Dugaan Korupsi di Deptan Mulai Diteliti; Kejaksaan Tunggu Hasil Audit BPK

Kejaksaan Agung menunggu laporan hasil audit investigasi Badan Pemeriksa Keuangan (BPK) untuk menindaklanjuti dugaan korupsi di Departemen Pertanian.

Jaksa Agung Abdul Rahman Saleh mengatakan pihaknya baru mendapatkan data dugaan korupsi di Departemen Pertanian dari laporan audit inspektorat jenderal (itjen) di departemen bersangkutan.

Hasil audit tersebut diserahkan Inspektur Jenderal Departemen Pertanian Zainal Bahruddin ke Kejaksaan Agung, Jumat (7/10).

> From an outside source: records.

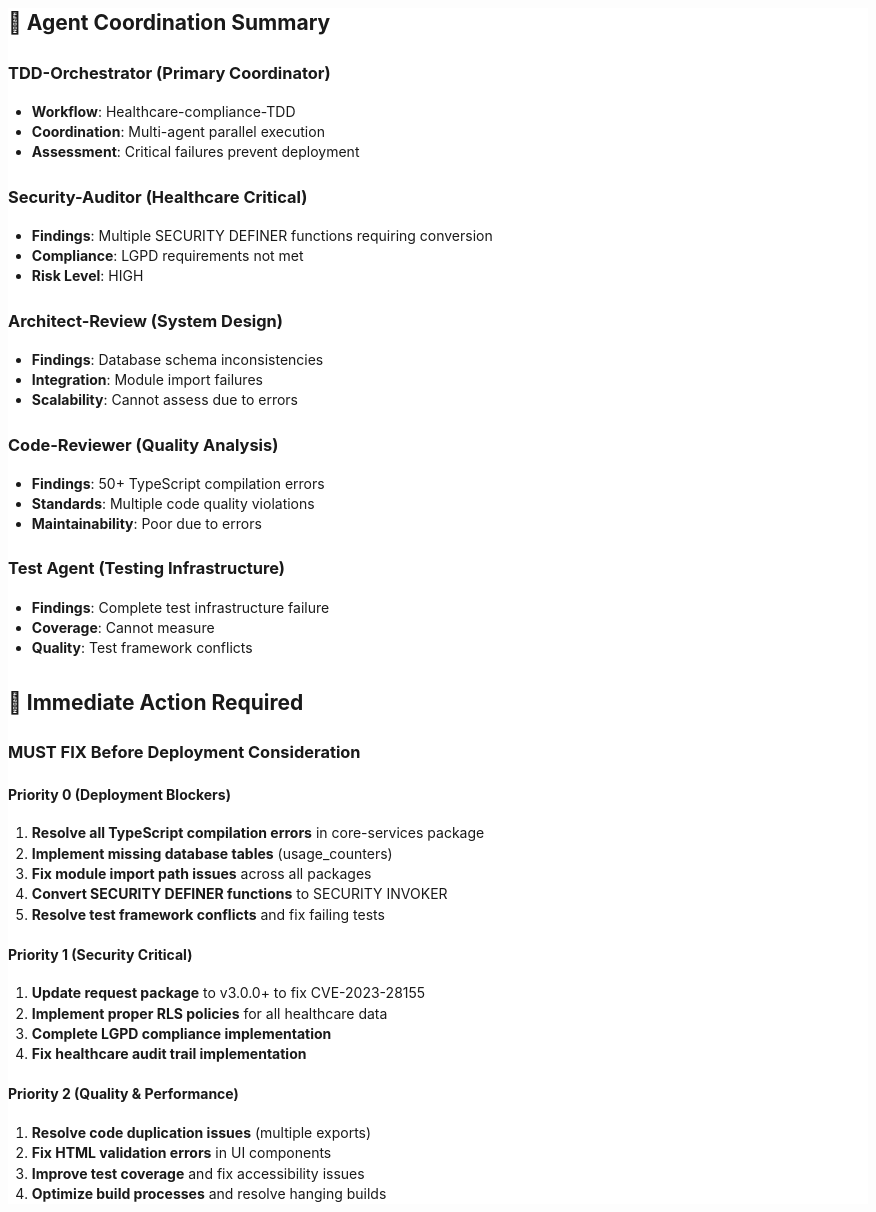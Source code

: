 ## 🔧 Agent Coordination Summary

### TDD-Orchestrator (Primary Coordinator)
- **Workflow**: Healthcare-compliance-TDD
- **Coordination**: Multi-agent parallel execution
- **Assessment**: Critical failures prevent deployment

### Security-Auditor (Healthcare Critical)
- **Findings**: Multiple SECURITY DEFINER functions requiring conversion
- **Compliance**: LGPD requirements not met
- **Risk Level**: HIGH

### Architect-Review (System Design)
- **Findings**: Database schema inconsistencies
- **Integration**: Module import failures
- **Scalability**: Cannot assess due to errors

### Code-Reviewer (Quality Analysis)
- **Findings**: 50+ TypeScript compilation errors
- **Standards**: Multiple code quality violations
- **Maintainability**: Poor due to errors

### Test Agent (Testing Infrastructure)
- **Findings**: Complete test infrastructure failure
- **Coverage**: Cannot measure
- **Quality**: Test framework conflicts

## 🚨 Immediate Action Required

### MUST FIX Before Deployment Consideration

#### Priority 0 (Deployment Blockers)
1. **Resolve all TypeScript compilation errors** in core-services package
2. **Implement missing database tables** (usage_counters)
3. **Fix module import path issues** across all packages
4. **Convert SECURITY DEFINER functions** to SECURITY INVOKER
5. **Resolve test framework conflicts** and fix failing tests

#### Priority 1 (Security Critical)
1. **Update request package** to v3.0.0+ to fix CVE-2023-28155
2. **Implement proper RLS policies** for all healthcare data
3. **Complete LGPD compliance implementation**
4. **Fix healthcare audit trail implementation**

#### Priority 2 (Quality & Performance)
1. **Resolve code duplication issues** (multiple exports)
2. **Fix HTML validation errors** in UI components
3. **Improve test coverage** and fix accessibility issues
4. **Optimize build processes** and resolve hanging builds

Berkas laporan dari Deptan (Departemen Pertanian) itu masih harus kita baca dulu. Perlu waktu untuk membacanya, jelas Jaksa Agung Abdul Rahman Saleh kepada wartawan usai rapat koordinasi pemberantasan korupsi di Kantor Presiden Jakarta, kemarin.

Selain Jaksa Agung, rapat yang dipimpin Presiden Susilo Bambang Yudhoyono tersebut juga diikuti Ketua BPK Anwar Nasution, Ketua Komisi Pemberantasan Korupsi Taufiequrrahman Ruki, dan Ketua Tim Pemberantasan Tindak Pidana Korupsi Hendarman Supandji.

Lebih lanjut Abdul Rahman mengatakan pihaknya belum dapat menetapkan tersangka kasus tersebut sebelum berkas laporan dari Itjen Departemen Pertanian selesai dibaca. Penetapan tersangka, ujarnya, juga harus menunggu hasil audit investigasi yang akan dilakukan BPK.

Soal kapan BPK akan menyerahkan hasil audit investigasinya, silakan tanya ke BPK. Kami tinggal menunggu hasilnya untuk ditindaklanjuti. Apa yang diterima oleh Kejaksaan Agung saat ini masih berupa temuan yang diajukan oleh Itjen Departemen Pertanian, tambahnya.

Sebelumnya, di tempat terpisah, Hendarman yang juga Jaksa Agung Muda Pidana Khusus menyatakan pihaknya mulai meneliti dugaan korupsi di Departemen Pertanian itu.

Saya sudah terima dan mulai baca-baca berkasnya, kata Hendarman di Gedung Kejaksaan Agung, Jakarta, kemarin.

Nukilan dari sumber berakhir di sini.